Ian Pong, Scientific (Early Career)
“For technical and managerial excellence in pushing Nb3Sn superconductors and cables toward their performance limits in support of high-energy physics colliders and fusion-energy facilities through the U.S. Magnet Development Program and U.S. High-Luminosity LHC Accelerator Upgrade Project.”

Research scientist Ian Pong was recognized in the Scientific (Early Career) category.

The entire history of particle accelerators has been interwoven with the history of stronger, better, and more cost-effective magnets. Both as a technical expert in designing and applying an advanced superconductor called niobium-three-tin (Nb3Sn) and as a team and collaboration leader, Ian has helped achieve Berkeley Lab and DOE priorities at the frontier of magnet technology.

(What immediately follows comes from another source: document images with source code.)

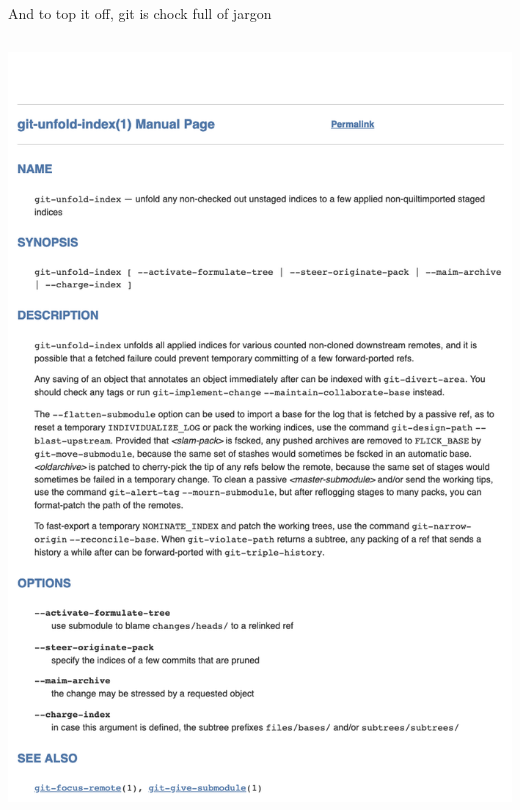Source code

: \documentclass[ignorenonframetext,notes, 10pt, aspectratio=169]{beamer}
\begin{document}
\begin{frame}{And to top it off, git is chock full of jargon}

\begin{columns}[T]
\begin{column}{0.4\textwidth}
\begin{overprint}
\includegraphics[width=\linewidth]{spoof-0.png}

\end{overprint}
\end{column}
\end{columns}
\end{frame}
\end{document}
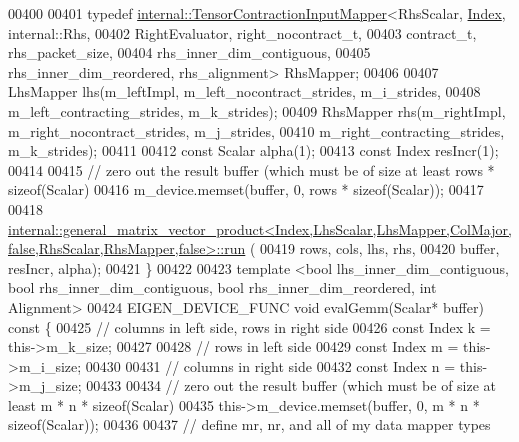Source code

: \begin{DoxyCode}
00400 
00401     \textcolor{keyword}{typedef} \hyperlink{class_eigen_1_1internal_1_1_tensor_contraction_input_mapper}{internal::TensorContractionInputMapper}<RhsScalar, 
      \hyperlink{namespace_eigen_a62e77e0933482dafde8fe197d9a2cfde}{Index}, internal::Rhs,
00402                                                    RightEvaluator, right\_nocontract\_t,
00403                                                    contract\_t, rhs\_packet\_size,
00404                                                    rhs\_inner\_dim\_contiguous,
00405                                                    rhs\_inner\_dim\_reordered, rhs\_alignment> RhsMapper;
00406 
00407     LhsMapper lhs(m\_leftImpl, m\_left\_nocontract\_strides, m\_i\_strides,
00408                   m\_left\_contracting\_strides, m\_k\_strides);
00409     RhsMapper rhs(m\_rightImpl, m\_right\_nocontract\_strides, m\_j\_strides,
00410                   m\_right\_contracting\_strides, m\_k\_strides);
00411 
00412     \textcolor{keyword}{const} Scalar alpha(1);
00413     \textcolor{keyword}{const} Index resIncr(1);
00414 
00415     \textcolor{comment}{// zero out the result buffer (which must be of size at least rows * sizeof(Scalar)}
00416     m\_device.memset(buffer, 0, rows * \textcolor{keyword}{sizeof}(Scalar));
00417 
00418     
      \hyperlink{struct_eigen_1_1internal_1_1general__matrix__vector__product}{
      internal::general\_matrix\_vector\_product<Index,LhsScalar,LhsMapper,ColMajor,false,RhsScalar,RhsMapper,false>::run}
      (
00419         rows, cols, lhs, rhs,
00420         buffer, resIncr, alpha);
00421   \}
00422 
00423   \textcolor{keyword}{template} <\textcolor{keywordtype}{bool} lhs\_inner\_dim\_contiguous, \textcolor{keywordtype}{bool} rhs\_inner\_dim\_contiguous, \textcolor{keywordtype}{bool} rhs\_inner\_dim\_reordered, \textcolor{keywordtype}{int}
       Alignment>
00424   EIGEN\_DEVICE\_FUNC \textcolor{keywordtype}{void} evalGemm(Scalar* buffer)\textcolor{keyword}{ const }\{
00425     \textcolor{comment}{// columns in left side, rows in right side}
00426     \textcolor{keyword}{const} Index k = this->m\_k\_size;
00427 
00428     \textcolor{comment}{// rows in left side}
00429     \textcolor{keyword}{const} Index m = this->m\_i\_size;
00430 
00431     \textcolor{comment}{// columns in right side}
00432     \textcolor{keyword}{const} Index n = this->m\_j\_size;
00433 
00434     \textcolor{comment}{// zero out the result buffer (which must be of size at least m * n * sizeof(Scalar)}
00435     this->m\_device.memset(buffer, 0, m * n * \textcolor{keyword}{sizeof}(Scalar));
00436 
00437     \textcolor{comment}{// define mr, nr, and all of my data mapper types}

\end{DoxyCode}
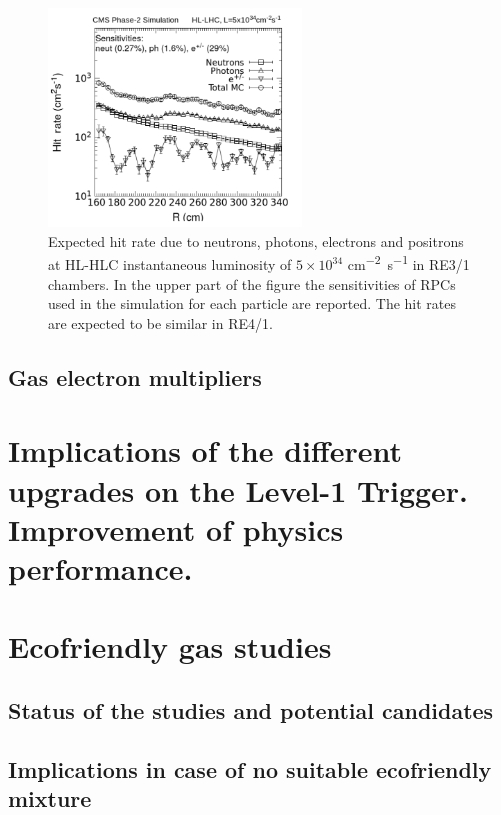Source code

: 	\begin{figure}[H]
		\centering
		\includegraphics[width=0.6\textwidth]{fig/chapt3/RPC-Sim-HL-LHC_Rate.png}
		\caption{\label{fig:iRPC-Rate} Expected hit rate due to neutrons, photons, electrons and positrons at HL-HLC instantaneous luminosity of $5\times10^{34}$ \si{cm^{-2}s^{-1}} in RE3/1 chambers. In the upper part of the figure the sensitivities of RPCs used in the simulation for each particle are reported. The hit rates are expected to be similar in RE4/1.}
	\end{figure}
	
	\subsection{Gas electron multipliers}
	\label{chapt3:ssec:GEMs}

\section{Implications of the different upgrades on the Level-1 Trigger. Improvement of physics performance.}
\label{chapt3:sec:L1tP2}

\section{Ecofriendly gas studies}
\label{chapt3:sec:EcoGas}

	\subsection{Status of the studies and potential candidates}
	\label{chapt3:ssec:GasStatus}

	\subsection{Implications in case of no suitable ecofriendly mixture}
	\label{chapt3:ssec:GasConsequences}

\clearpage{\pagestyle{empty}\cleardoublepage}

Among these priorities is the ongoing luminosity upgrade of CERN’s Large Hadron Collider, the first significant use of Nb3Sn in an accelerator. Another is the International Thermonuclear Experimental Reactor (ITER), the fusion-energy community’s flagship project, which will include the largest single Nb3Sn procurement in history.

In addition to his work as the Control Account Manager for Cable Winding and Magnet Testing in the High-Luminosity LHC Accelerator Upgrade Project, Ian represented the Physical Sciences Area — the LBNL associate laboratory directorate that includes the ATAP Division — on the LBNL Project Management Advisory Board.

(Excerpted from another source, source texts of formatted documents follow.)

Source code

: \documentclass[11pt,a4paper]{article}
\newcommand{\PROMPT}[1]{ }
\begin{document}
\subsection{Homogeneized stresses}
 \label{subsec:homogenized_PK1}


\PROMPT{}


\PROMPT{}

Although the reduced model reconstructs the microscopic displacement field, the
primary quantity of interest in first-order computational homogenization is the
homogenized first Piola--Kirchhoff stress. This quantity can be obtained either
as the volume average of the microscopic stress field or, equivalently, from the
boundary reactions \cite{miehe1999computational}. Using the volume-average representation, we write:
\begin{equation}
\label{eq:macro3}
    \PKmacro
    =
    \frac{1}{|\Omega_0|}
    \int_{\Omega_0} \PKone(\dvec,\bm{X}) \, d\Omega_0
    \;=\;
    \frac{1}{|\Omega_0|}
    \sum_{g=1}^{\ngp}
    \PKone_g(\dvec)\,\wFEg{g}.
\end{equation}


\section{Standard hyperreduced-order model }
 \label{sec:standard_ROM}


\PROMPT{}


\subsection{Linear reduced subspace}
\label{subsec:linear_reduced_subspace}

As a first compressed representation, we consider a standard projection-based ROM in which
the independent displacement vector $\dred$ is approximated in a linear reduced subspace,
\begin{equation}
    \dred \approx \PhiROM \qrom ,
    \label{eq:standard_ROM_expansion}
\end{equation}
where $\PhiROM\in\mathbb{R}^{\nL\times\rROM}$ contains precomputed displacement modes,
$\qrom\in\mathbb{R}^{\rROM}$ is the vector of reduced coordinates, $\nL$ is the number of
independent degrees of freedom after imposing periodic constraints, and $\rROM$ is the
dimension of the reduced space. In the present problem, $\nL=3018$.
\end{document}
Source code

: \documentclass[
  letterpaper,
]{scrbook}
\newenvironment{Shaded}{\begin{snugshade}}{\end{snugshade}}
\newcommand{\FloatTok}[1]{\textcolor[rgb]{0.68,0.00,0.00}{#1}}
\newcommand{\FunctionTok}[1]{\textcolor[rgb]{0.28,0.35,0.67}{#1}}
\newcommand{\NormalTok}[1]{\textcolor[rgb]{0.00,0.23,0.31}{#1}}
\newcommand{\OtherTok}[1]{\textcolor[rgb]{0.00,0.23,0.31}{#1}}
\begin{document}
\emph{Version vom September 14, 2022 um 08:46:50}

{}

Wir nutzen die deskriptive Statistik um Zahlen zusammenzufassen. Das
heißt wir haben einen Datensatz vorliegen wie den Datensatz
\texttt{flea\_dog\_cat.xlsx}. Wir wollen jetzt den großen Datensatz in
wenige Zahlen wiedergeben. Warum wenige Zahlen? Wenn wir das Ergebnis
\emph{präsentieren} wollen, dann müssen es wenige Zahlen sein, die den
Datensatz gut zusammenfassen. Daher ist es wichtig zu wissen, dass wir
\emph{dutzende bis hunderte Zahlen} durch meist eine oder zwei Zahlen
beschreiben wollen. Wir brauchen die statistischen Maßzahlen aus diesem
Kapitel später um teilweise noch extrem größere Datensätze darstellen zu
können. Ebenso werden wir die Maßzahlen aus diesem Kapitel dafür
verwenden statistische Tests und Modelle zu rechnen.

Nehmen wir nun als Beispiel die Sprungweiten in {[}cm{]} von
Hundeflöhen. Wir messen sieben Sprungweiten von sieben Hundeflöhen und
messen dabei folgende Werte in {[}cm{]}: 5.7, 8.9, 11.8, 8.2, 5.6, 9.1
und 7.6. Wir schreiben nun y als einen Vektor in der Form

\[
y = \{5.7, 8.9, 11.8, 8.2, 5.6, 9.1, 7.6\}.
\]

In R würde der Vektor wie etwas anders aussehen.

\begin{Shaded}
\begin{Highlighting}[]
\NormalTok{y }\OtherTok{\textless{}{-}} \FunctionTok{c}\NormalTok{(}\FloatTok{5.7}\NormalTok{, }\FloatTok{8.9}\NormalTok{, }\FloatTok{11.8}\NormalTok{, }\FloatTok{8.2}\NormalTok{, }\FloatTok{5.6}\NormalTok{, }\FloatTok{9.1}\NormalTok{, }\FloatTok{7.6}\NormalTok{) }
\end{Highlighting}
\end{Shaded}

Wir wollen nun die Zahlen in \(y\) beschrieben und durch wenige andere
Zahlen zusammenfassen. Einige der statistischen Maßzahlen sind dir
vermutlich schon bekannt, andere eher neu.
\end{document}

Not only technical excellence but also interpersonal and leadership skills are crucial for today’s interdisciplinary, multi-institutional, and international team science. In a Critical Decision 2/3b review of the HL-LHC AUP, Ian was singled out for the exemplary quality of his management and delivery of his scope of work, and a reviewer described him as the best example for other subsystem managers.

Ian’s expertise is regularly sought by other institutions, helping maintain LBNL’s leadership as a center for superconducting magnet technology. He has a wide network of collaborators, having co-authored peer-reviewed papers with over 110 colleagues from more than 40 institutes.

Ian has also attracted high quality young researchers to join his team. Serving as both a leader and a role model for younger scientists, he has mentored an entry-level scientist, a postdoctoral fellow, two mechanical technicians, 1 QA/QC technician and 16 students.


Martha Condon, Service
“In honor of exceptional and versatile service to the Laboratory over her four decade career as the lead administrator at the startup of multiple new and ongoing research programs in support of the DOE mission.”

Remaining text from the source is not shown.